(EXTRACTED ENTRIES begins)

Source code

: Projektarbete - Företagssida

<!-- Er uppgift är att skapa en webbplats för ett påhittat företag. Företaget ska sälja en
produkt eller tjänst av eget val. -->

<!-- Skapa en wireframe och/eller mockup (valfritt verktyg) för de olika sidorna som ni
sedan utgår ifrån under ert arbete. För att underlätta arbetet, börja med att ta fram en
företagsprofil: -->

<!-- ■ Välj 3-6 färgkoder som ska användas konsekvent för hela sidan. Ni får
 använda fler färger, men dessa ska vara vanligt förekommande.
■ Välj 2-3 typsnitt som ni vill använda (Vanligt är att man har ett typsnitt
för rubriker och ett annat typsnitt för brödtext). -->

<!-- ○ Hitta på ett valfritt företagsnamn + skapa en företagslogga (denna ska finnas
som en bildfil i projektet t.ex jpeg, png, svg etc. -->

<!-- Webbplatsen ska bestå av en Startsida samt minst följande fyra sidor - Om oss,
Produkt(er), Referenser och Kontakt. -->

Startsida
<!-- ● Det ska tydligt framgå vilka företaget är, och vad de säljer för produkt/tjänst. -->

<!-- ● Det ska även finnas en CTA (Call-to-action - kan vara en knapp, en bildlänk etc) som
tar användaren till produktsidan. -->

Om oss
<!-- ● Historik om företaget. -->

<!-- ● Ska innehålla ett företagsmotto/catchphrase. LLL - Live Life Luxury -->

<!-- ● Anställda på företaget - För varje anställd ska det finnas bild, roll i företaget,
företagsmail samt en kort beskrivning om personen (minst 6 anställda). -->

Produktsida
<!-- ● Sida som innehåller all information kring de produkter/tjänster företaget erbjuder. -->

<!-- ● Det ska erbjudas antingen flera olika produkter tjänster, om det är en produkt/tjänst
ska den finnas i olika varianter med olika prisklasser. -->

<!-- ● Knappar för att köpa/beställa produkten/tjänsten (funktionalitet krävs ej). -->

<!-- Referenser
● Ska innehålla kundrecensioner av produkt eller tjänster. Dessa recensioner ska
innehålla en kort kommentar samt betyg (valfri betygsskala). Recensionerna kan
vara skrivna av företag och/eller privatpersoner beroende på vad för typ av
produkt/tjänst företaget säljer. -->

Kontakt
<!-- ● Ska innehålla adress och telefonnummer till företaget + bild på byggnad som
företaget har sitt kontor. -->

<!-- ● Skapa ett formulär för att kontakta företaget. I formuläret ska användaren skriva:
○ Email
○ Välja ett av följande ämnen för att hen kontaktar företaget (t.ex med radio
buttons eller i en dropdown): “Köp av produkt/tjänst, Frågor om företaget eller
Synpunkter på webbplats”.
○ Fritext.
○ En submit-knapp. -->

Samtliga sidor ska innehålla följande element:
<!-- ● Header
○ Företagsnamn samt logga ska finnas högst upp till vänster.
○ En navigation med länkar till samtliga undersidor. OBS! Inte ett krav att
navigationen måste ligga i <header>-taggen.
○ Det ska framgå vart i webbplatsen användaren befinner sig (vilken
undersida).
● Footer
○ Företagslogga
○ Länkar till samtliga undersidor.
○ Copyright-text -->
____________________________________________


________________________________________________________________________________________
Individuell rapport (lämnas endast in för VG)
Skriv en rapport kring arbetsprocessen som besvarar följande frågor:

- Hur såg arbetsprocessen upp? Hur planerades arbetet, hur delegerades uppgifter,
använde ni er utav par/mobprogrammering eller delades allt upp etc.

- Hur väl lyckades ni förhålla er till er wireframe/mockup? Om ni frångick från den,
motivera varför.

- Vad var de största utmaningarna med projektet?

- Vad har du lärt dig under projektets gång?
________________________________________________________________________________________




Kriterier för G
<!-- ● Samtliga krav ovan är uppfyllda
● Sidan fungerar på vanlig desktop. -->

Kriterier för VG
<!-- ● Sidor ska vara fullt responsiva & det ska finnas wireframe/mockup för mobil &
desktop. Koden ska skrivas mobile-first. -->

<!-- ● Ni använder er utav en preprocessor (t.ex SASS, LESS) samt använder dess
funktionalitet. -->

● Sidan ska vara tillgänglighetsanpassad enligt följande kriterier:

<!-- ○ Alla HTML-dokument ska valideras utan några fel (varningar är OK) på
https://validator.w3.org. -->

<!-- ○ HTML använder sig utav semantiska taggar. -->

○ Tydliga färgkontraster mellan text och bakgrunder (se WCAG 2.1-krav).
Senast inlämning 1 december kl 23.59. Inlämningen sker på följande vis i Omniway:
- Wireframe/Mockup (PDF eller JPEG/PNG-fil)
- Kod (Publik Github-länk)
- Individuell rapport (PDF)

(EXTRACTED ENTRIES ends)

- REQUIREMENT: When a line in the material contains the string "produkter", copy that line.

- WRITTEN RESPONSE:
<!-- ● Sida som innehåller all information kring de produkter/tjänster företaget erbjuder. -->
<!-- ● Det ska erbjudas antingen flera olika produkter tjänster, om det är en produkt/tjänst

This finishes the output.